Paramedic self-reported exposure to violence in the emergency medical services (EMS) workplace: a mixed-methods cross-sectional survey.
Bigham BL, Jensen JL, Tavares W, Drennan IR, Saleem H, Dainty KN, Munro G.
Studies from Australia, Sweden, the United States, and elsewhere have found that paramedics experience violence in the emergency medical services (EMS) workplace. The objective of this study was to describe and explore violence experienced by paramedics in the ground ambulance setting, including types of violence experienced, by whom the violence was perpetrated, actions taken by paramedics, and effects of these episodes.
A cross-sectional study utilizing a mixed-methods paper survey was provided to a convenience sample of rural, suburban, and urban-based ground ambulance paramedics in two Canadian provinces. Paramedics were asked to describe episodes of verbal assault, intimidation, physical assault, sexual harassment, and sexual assault they were exposed to during the past 12 months. Qualitative questions inquired about the impact of these experiences. Response selections were analyzed using descriptive statistics and regression analysis, and qualitative data was analyzed using descriptive content analysis.

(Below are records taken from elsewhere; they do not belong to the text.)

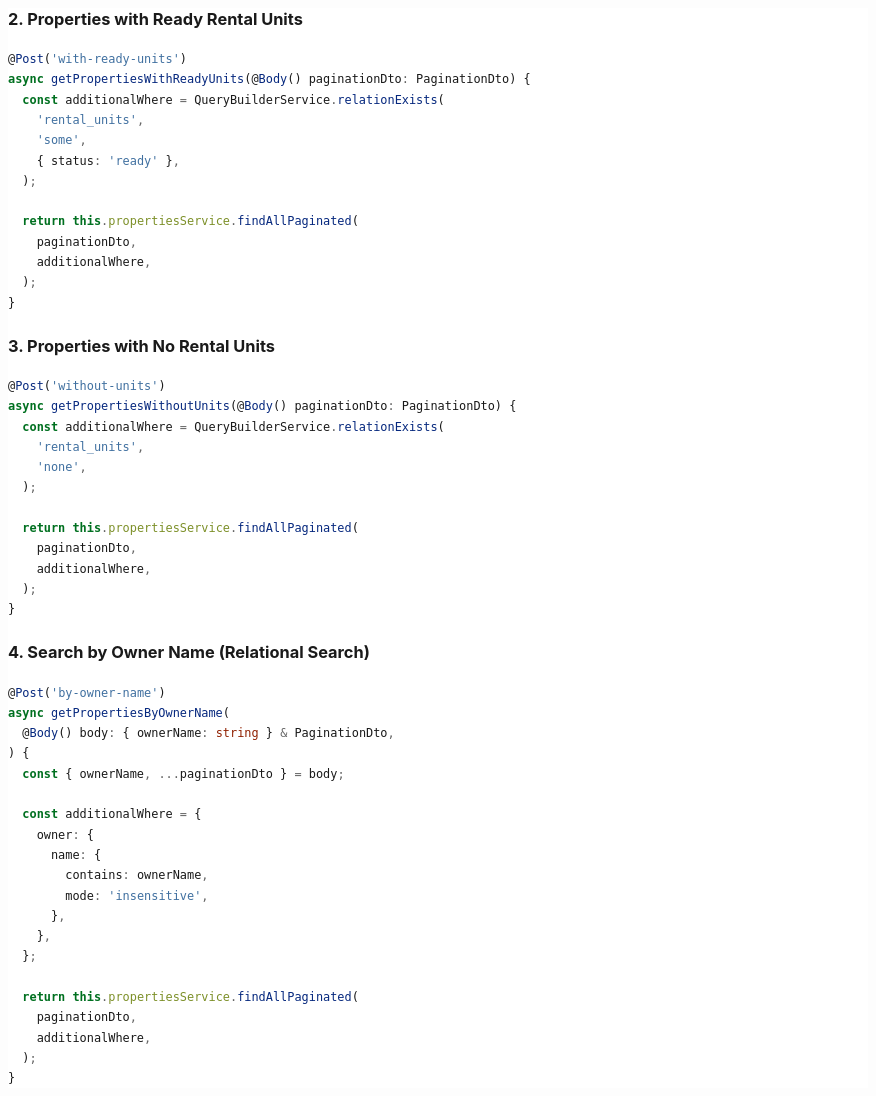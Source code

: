 ### 2. Properties with Ready Rental Units
```typescript
@Post('with-ready-units')
async getPropertiesWithReadyUnits(@Body() paginationDto: PaginationDto) {
  const additionalWhere = QueryBuilderService.relationExists(
    'rental_units',
    'some',
    { status: 'ready' },
  );
  
  return this.propertiesService.findAllPaginated(
    paginationDto,
    additionalWhere,
  );
}
```

### 3. Properties with No Rental Units
```typescript
@Post('without-units')
async getPropertiesWithoutUnits(@Body() paginationDto: PaginationDto) {
  const additionalWhere = QueryBuilderService.relationExists(
    'rental_units',
    'none',
  );
  
  return this.propertiesService.findAllPaginated(
    paginationDto,
    additionalWhere,
  );
}
```

### 4. Search by Owner Name (Relational Search)
```typescript
@Post('by-owner-name')
async getPropertiesByOwnerName(
  @Body() body: { ownerName: string } & PaginationDto,
) {
  const { ownerName, ...paginationDto } = body;
  
  const additionalWhere = {
    owner: {
      name: {
        contains: ownerName,
        mode: 'insensitive',
      },
    },
  };
  
  return this.propertiesService.findAllPaginated(
    paginationDto,
    additionalWhere,
  );
}
```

A total of 1,884 paramedics were invited to participate and 1,676 responded (89.0%). Most participants (75%) reported experiencing violence in the past 12 months. The most common form of violence reported was verbal assault (67%), followed by intimidation (41%), physical assault (26%), sexual harassment (14%), and sexual assault (3%). Patients were identified as the most common perpetrators of violence. Serious sequellae were qualitatively reported.
The majority of Canadian paramedics surveyed experience violence in the workplace, which can lead to serious personal and professional sequellae. Strategies should be devised and studied to reduce violent events toward paramedics and to mitigate the impact such events have on the wellbeing of paramedics.